これから語るのは、もしかするとこれから広まるかもしれない

いや、広まってしまうかもしれない「怖い作り話」です。


全部で壱百八話。どれも短い物語です。


しかしその中には、時に背筋に冷たいものが走り抜け、

時にひそひそと誰かの囁きが聞こえ、

時に見てはいけないものが見えてしまうこともあるかもしれません。


そしてひとつだけ、どうしても言っておきたいことがあります。

これらの話は、すべて作り話です。しかし、ただの作り話ではありません。


この話、本当なんです。


これは、私が友人から聞いた怖い話です。


彼は私と同年代の一般社員で、とある会社に勤めています。

朝は八時半から仕事を始め、夕方五時十五分まで業務をこなし、十八時までには退社する。

春と秋の繁忙期を除けば残業もほとんどなく、人間関係から一定の距離を置いていれば、悪くない会社だと彼は言いました。
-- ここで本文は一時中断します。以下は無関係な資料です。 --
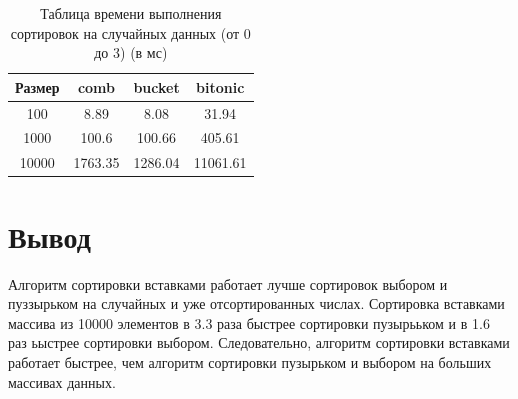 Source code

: \documentclass[12pt]{report}
\begin{document}
	\begin{table} [h!]
		\caption{Таблица времени выполнения сортировок на случайных данных (от 0 до 3) (в мс)}
		\begin{center}
			\begin{tabular}{|c | c | c | c|}
				
				\hline
				
				Размер & comb & bucket & bitonic  \\ [0.5ex]
				
				\hline
				
				100 & 8.89 & 8.08 & 31.94 \\ 
				
				\hline 
				
				1000 & 100.6 & 100.66 & 405.61 \\ 
				
				\hline 
				
				10000 & 1763.35 & 1286.04 & 11061.61 \\ 
				
				\hline 
				
			\end{tabular}
		\end{center}
	\end{table}
	
	\begin{center}
	\end{center}
	

	\section{Вывод}
	
	Алгоритм сортировки вставками работает лучше сортировок выбором и пуззырьком на случайных и уже отсортированных числах. Сортировка вставками массива из 10000 элементов в 3.3 раза быстрее сортировки пузырььком и в 1.6 раз ьыстрее сортировки выбором. Следовательно, алгоритм сортировки вставками работает быстрее, чем алгоритм сортировки пузырьком и выбором на больших массивах данных.
	
\end{document}

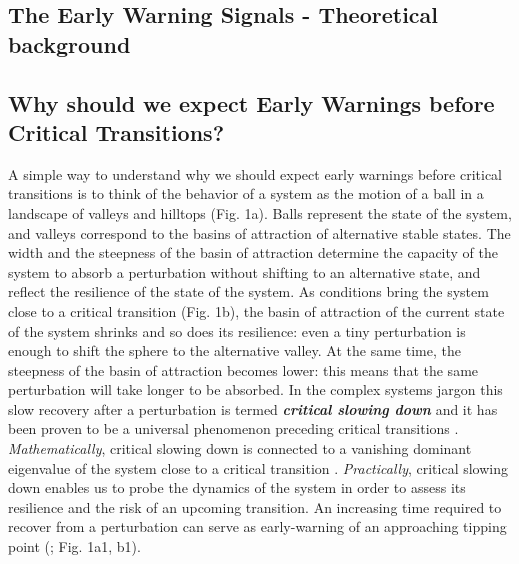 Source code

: \documentclass[12pt,a4paper,final]{article}
\begin{document}
\begin{doublespacing}

\section{The Early Warning Signals - Theoretical background} 

\subsection{Why should we expect Early Warnings before Critical Transitions?}
A simple way to understand why we should expect early warnings before critical transitions is to think of the behavior of a system as the motion of a ball in a landscape of valleys and hilltops (Fig. 1a). Balls represent the state of the system, and valleys correspond to the basins of attraction of alternative stable states. The width and the steepness of the basin of attraction determine the capacity of the system to absorb a perturbation without shifting to an alternative state, and reflect the resilience of the state of the system. As conditions bring the system close to a critical transition (Fig. 1b), the basin of attraction of the current state of the system shrinks and so does its resilience: even a tiny perturbation is enough to shift the sphere to the alternative valley. At the same time, the steepness of the basin of attraction becomes lower: this means that the same perturbation will take longer to be absorbed. In the complex systems jargon this slow recovery after a perturbation is termed \textit{\textbf{critical slowing down}} \cite{Wissel1984,Strogatz1994} and it has been proven to be a universal phenomenon preceding critical transitions \cite{Kuehn2011a}. \textit{Mathematically}, critical slowing down is connected to a vanishing dominant eigenvalue of the system close to a critical transition \cite{Strogatz1994}. \textit{Practically}, critical slowing down enables us to probe the dynamics of the system in order to assess its resilience and the risk of an upcoming transition. An increasing time required to recover from a perturbation can serve as early-warning of an approaching tipping point (\cite{VanNes2007}; Fig. 1a1, b1).


\end{doublespacing}
\end{document}
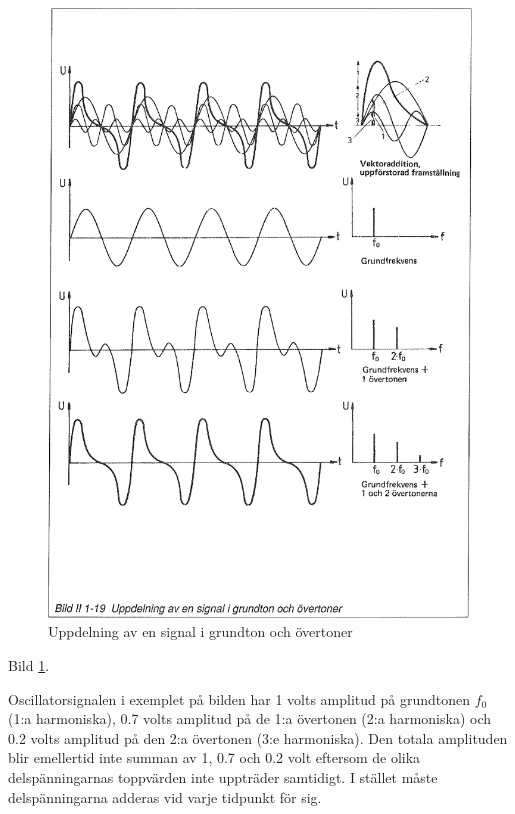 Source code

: \begin{figure}
\begin{center}
\includegraphics[width=14cm]{images/bild_2_1-19}
\caption{Uppdelning av en signal i grundton och övertoner}
\label{fig:BildII1-19}
\end{center}
\end{figure}

Bild \ref{fig:BildII1-19}.

Oscillatorsignalen i exemplet på bilden har 1 volts amplitud på grundtonen
\(f_0\) (1:a harmoniska), 0.7 volts amplitud på de 1:a övertonen
(2:a harmoniska) och 0.2 volts amplitud på den 2:a övertonen (3:e harmoniska).
Den totala amplituden blir emellertid inte summan av 1, 0.7 och 0.2 volt
eftersom de olika delspänningarnas toppvärden inte uppträder samtidigt.
I stället måste delspänningarna adderas vid varje tidpunkt för sig.

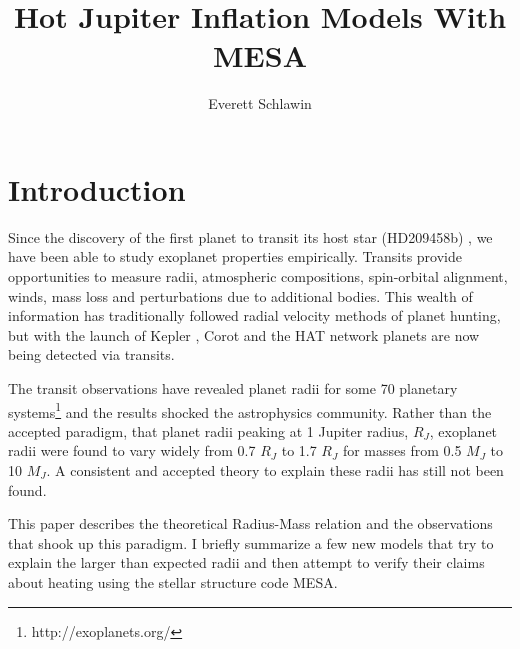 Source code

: \documentclass[twocolumn]{emulateapj}
\begin{document}
\title{Hot Jupiter Inflation Models With MESA}
\author{Everett Schlawin}

\maketitle
\section{Introduction}

Since the discovery of the first planet to transit its host star
(HD209458b) \citep{charb,henry2000}, we have been able to study
exoplanet properties empirically. Transits provide opportunities to
measure radii, atmospheric compositions, spin-orbital alignment,
winds, mass loss and perturbations due to additional bodies. This
wealth of information has traditionally followed radial velocity
methods of planet hunting, but with the launch of Kepler
\citep{borucki}, Corot and the HAT network \citep{bakos} planets are
now being detected via transits.

The transit observations have revealed planet radii for some 70
planetary systems\footnote{http://exoplanets.org/} and the results
shocked the astrophysics community. Rather than the accepted paradigm,
that planet radii peaking at 1 Jupiter radius, $R_J$, exoplanet radii
were found to vary widely from 0.7 $R_J$ to 1.7 $R_J$ for masses from
0.5 $M_J$ to 10 $M_J$. A consistent and accepted theory to explain
these radii has still not been found.

This paper describes the theoretical Radius-Mass relation and the
observations that shook up this paradigm. I briefly summarize a few
new models that try to explain the larger than expected radii and then
attempt to verify their claims about heating using the stellar
structure code MESA.
\end{document}
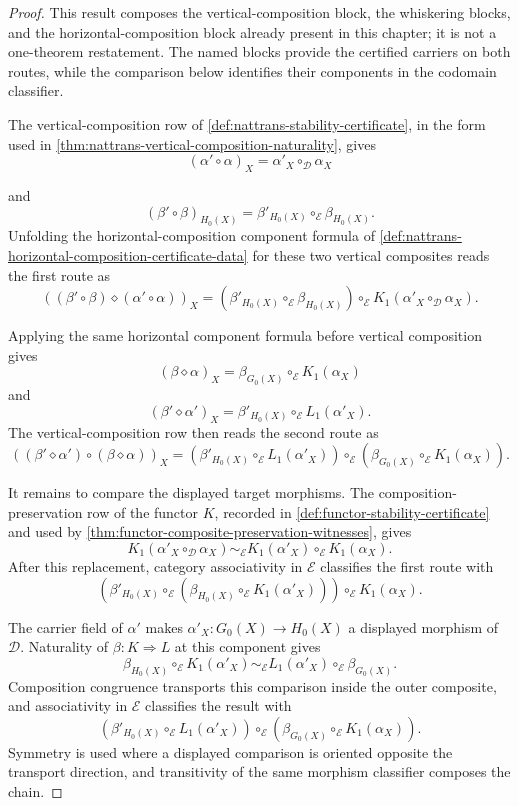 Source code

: \begin{proof}
This result composes the vertical-composition block, the whiskering blocks, and the horizontal-composition block already present in this chapter; it is not a one-theorem restatement. The named blocks provide the certified carriers on both routes, while the comparison below identifies their components in the codomain classifier.

The vertical-composition row of \autoref{def:nattrans-stability-certificate}, in the form used in \autoref{thm:nattrans-vertical-composition-naturality}, gives
$$
(\alpha'\circ\alpha)_X=\alpha'_X\circ_{\mathcal D}\alpha_X
$$

and
$$
(\beta'\circ\beta)_{H_0(X)}=\beta'_{H_0(X)}\circ_{\mathcal E}\beta_{H_0(X)}.
$$
Unfolding the horizontal-composition component formula of \autoref{def:nattrans-horizontal-composition-certificate-data} for these two vertical composites reads the first route as
$$
((\beta'\circ\beta)\diamond(\alpha'\circ\alpha))_X
=
(\beta'_{H_0(X)}\circ_{\mathcal E}\beta_{H_0(X)})\circ_{\mathcal E}K_1(\alpha'_X\circ_{\mathcal D}\alpha_X).
$$

Applying the same horizontal component formula before vertical composition gives
$$
(\beta\diamond\alpha)_X=\beta_{G_0(X)}\circ_{\mathcal E}K_1(\alpha_X)
$$
and
$$
(\beta'\diamond\alpha')_X=\beta'_{H_0(X)}\circ_{\mathcal E}L_1(\alpha'_X).
$$
The vertical-composition row then reads the second route as
$$
((\beta'\diamond\alpha')\circ(\beta\diamond\alpha))_X
=
(\beta'_{H_0(X)}\circ_{\mathcal E}L_1(\alpha'_X))\circ_{\mathcal E}(\beta_{G_0(X)}\circ_{\mathcal E}K_1(\alpha_X)).
$$

It remains to compare the displayed target morphisms. The composition-preservation row of the functor $K$, recorded in \autoref{def:functor-stability-certificate} and used by \autoref{thm:functor-composite-preservation-witnesses}, gives
$$
K_1(\alpha'_X\circ_{\mathcal D}\alpha_X)
\sim_{\mathcal E}
K_1(\alpha'_X)\circ_{\mathcal E}K_1(\alpha_X).
$$
After this replacement, category associativity in $\mathcal E$ classifies the first route with
$$
(\beta'_{H_0(X)}\circ_{\mathcal E}(\beta_{H_0(X)}\circ_{\mathcal E}K_1(\alpha'_X)))\circ_{\mathcal E}K_1(\alpha_X).
$$

The carrier field of $\alpha'$ makes $\alpha'_X:G_0(X)\to H_0(X)$ a displayed morphism of $\mathcal D$. Naturality of $\beta:K\Rightarrow L$ at this component gives
$$
\beta_{H_0(X)}\circ_{\mathcal E}K_1(\alpha'_X)
\sim_{\mathcal E}
L_1(\alpha'_X)\circ_{\mathcal E}\beta_{G_0(X)}.
$$
Composition congruence transports this comparison inside the outer composite, and associativity in $\mathcal E$ classifies the result with
$$
(\beta'_{H_0(X)}\circ_{\mathcal E}L_1(\alpha'_X))\circ_{\mathcal E}(\beta_{G_0(X)}\circ_{\mathcal E}K_1(\alpha_X)).
$$
Symmetry is used where a displayed comparison is oriented opposite the transport direction, and transitivity of the same morphism classifier composes the chain.


\end{proof}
その一言で会社の雰囲気をなんとなく察した私ですが、それはさておき……

彼が体験したのは、そんな日常の中で起きた出来事でした。


ある日のこと。


彼は仕事を終え、いつものように十七時半に事務所を出ました。デスクを片付け、狭い通路を歩いてエレベーターホールへ向かいます。節電のため照明が間引きされ、少し暗い雰囲気。それも慣れてしまえば気にもならない。彼はそう思いながら歩いていました。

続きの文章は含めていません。